124 1 13.05 2.05 3.22 ... NaN NaN NaN True
126 1 14.06 1.63 2.28 ... NaN NaN NaN True
127 1 14.23 1.71 2.43 ... NaN NaN NaN True
128 1 14.22 3.99 2.51 ... NaN NaN NaN True
132 1 13.76 1.53 2.70 ... NaN NaN NaN True
[84 rows x 27 columns]
.pipe()
Finally, the method .pipe()
allows for a modification of the whole DataFrame inline, given a passed function.
This is a very specific function that can lead to interesting results, when needed.

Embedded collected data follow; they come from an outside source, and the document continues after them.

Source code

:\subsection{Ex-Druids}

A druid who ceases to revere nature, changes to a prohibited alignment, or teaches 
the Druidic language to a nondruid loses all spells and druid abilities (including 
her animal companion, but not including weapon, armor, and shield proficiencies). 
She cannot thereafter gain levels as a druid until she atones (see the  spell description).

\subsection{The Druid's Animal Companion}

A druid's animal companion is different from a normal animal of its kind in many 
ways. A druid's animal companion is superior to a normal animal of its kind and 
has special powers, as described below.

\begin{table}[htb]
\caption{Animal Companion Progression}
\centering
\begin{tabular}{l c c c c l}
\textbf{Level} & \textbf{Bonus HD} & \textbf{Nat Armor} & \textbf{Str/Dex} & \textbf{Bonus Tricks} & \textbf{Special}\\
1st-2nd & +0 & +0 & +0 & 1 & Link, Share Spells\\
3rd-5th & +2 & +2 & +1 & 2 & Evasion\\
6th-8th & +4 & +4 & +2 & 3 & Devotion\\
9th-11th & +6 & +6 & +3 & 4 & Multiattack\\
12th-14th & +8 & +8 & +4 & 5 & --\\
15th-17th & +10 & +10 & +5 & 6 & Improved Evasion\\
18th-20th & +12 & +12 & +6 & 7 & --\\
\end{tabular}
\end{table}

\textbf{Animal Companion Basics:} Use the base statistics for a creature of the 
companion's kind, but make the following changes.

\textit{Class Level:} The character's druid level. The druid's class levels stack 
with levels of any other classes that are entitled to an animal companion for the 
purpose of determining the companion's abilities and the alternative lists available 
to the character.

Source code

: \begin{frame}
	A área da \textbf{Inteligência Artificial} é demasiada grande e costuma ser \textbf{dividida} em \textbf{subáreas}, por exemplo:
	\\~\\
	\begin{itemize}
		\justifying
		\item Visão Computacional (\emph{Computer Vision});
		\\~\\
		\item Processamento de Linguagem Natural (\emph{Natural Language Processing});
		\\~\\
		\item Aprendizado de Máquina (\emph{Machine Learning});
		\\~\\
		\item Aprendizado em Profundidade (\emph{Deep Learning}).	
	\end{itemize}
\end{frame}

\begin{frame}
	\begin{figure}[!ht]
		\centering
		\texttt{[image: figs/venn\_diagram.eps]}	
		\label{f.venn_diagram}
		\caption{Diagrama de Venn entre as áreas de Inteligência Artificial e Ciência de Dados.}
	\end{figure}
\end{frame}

In our case let’s say we want to remove all the NaN
from the DataFrame.
We do the following:
mg_join.pipe(lambda df: df.dropna())
Wine_one Alcohol_one Malic.acid_one Ash_one ... Color.int_two Hue_two OD_two Proline_two
Mg ...
90 1 13.41 3.84 2.12 ... 2.45 1.330 2.26 495.0
90 1 13.41 3.84 2.12 ... 2.70 0.860 3.30 315.0
92 1 13.05 1.73 2.04 ... 2.70 0.860 3.02 312.0
... ... ... ... ... ... ... ... ... ...
110 1 13.51 1.80 2.65 ... 3.17 1.020 1.93 750.0
110 1 13.28 1.64 2.84 ... 3.17 1.020 1.93 750.0
112 1 14.20 1.76 2.45 ... 2.65 0.960 2.52 500.0
112 1 13.63 1.81 2.70 ... 2.65 0.960 2.52 500.0
[59 rows x 26 columns]
This function is a not-so-well-known one, but there are specific pipelines that can greatly benefit from it, when the modification of a DataFrame is very complex and needs a multiline function. Or sometimes, just the clarity of a short lambda can be decisive to choose this method. Anyway, now it is also in your toolbox.
Conclusion
In this second part of the tutorial, we have seen more obscure Pandas function. They are not usually seen in regular tutorials because the use-cases are more limited; but that can also be seen as more specific tools for more fine-grained jobs. With this, you have now the ability to process the dataset of your project with the proper functions, and to reach the goals writing clean and concise code that does what it needs to do.